Your objective
Write down exactly the lines of the records below, beginning with the first and ending with the line that includes "in one place.".

☆ ☆ ☆ ☆ ☆

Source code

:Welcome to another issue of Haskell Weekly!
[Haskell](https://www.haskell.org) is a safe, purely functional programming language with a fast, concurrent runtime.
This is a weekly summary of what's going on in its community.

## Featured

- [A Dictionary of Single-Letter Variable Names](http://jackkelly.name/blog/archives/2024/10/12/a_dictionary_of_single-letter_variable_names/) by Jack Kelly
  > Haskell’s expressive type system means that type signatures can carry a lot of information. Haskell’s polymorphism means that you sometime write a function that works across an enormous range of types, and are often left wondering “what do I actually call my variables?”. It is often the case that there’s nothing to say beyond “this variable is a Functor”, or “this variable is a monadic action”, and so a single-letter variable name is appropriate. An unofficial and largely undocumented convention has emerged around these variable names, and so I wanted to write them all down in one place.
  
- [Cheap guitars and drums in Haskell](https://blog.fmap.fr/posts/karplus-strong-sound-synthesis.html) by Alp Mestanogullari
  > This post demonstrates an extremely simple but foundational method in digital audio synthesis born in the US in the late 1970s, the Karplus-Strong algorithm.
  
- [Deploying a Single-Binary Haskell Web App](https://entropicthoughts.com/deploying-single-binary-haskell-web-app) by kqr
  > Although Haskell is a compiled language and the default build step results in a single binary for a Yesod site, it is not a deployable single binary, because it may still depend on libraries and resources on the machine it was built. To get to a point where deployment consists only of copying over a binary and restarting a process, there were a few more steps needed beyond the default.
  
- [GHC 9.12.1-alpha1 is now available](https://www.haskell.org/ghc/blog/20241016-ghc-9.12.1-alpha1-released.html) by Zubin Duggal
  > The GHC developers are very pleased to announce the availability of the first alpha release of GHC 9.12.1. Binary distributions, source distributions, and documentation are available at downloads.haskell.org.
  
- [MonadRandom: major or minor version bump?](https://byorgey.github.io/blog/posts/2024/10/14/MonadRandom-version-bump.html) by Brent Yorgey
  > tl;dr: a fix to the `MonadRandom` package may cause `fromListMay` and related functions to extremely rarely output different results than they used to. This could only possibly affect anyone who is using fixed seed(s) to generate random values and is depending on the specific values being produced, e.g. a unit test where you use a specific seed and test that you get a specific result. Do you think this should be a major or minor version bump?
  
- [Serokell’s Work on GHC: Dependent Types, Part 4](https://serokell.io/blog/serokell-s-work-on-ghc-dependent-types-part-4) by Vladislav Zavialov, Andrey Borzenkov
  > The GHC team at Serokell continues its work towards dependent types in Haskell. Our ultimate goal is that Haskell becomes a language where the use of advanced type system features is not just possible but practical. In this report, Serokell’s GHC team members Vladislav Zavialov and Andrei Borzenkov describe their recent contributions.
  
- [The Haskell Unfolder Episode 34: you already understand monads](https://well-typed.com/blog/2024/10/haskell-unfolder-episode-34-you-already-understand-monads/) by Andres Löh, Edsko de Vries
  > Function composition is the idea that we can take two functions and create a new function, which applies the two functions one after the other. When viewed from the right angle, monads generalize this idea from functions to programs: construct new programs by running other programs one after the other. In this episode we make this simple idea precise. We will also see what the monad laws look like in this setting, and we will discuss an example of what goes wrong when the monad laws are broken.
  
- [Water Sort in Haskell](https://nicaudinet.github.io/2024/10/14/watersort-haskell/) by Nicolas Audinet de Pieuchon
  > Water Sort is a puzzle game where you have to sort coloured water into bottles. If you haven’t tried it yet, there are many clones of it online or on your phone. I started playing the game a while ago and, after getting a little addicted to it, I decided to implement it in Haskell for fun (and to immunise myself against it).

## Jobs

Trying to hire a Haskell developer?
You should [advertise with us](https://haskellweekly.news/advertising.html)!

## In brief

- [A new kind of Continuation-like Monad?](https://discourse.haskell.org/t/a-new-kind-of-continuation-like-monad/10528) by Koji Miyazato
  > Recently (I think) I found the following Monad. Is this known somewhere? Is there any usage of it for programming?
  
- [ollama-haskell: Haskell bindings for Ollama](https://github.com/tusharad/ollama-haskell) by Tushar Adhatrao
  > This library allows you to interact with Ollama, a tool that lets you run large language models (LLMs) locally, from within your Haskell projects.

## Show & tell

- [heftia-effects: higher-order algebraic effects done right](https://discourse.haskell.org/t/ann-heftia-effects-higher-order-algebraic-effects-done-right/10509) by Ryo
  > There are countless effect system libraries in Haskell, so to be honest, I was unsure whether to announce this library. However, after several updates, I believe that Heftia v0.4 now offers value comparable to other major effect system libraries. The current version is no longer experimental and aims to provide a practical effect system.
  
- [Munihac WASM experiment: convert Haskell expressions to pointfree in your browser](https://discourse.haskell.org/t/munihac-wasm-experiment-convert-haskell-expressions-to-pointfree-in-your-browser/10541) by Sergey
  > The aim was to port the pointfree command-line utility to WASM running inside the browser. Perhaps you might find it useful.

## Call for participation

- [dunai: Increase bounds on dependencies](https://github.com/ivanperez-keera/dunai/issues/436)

☆ ☆ ☆ ☆ ☆

Answer below
Source code

:Welcome to another issue of Haskell Weekly!
[Haskell](https://www.haskell.org) is a safe, purely functional programming language with a fast, concurrent runtime.
This is a weekly summary of what's going on in its community.

## Featured

- [A Dictionary of Single-Letter Variable Names](http://jackkelly.name/blog/archives/2024/10/12/a_dictionary_of_single-letter_variable_names/) by Jack Kelly
  > Haskell’s expressive type system means that type signatures can carry a lot of information. Haskell’s polymorphism means that you sometime write a function that works across an enormous range of types, and are often left wondering “what do I actually call my variables?”. It is often the case that there’s nothing to say beyond “this variable is a Functor”, or “this variable is a monadic action”, and so a single-letter variable name is appropriate. An unofficial and largely undocumented convention has emerged around these variable names, and so I wanted to write them all down in one place.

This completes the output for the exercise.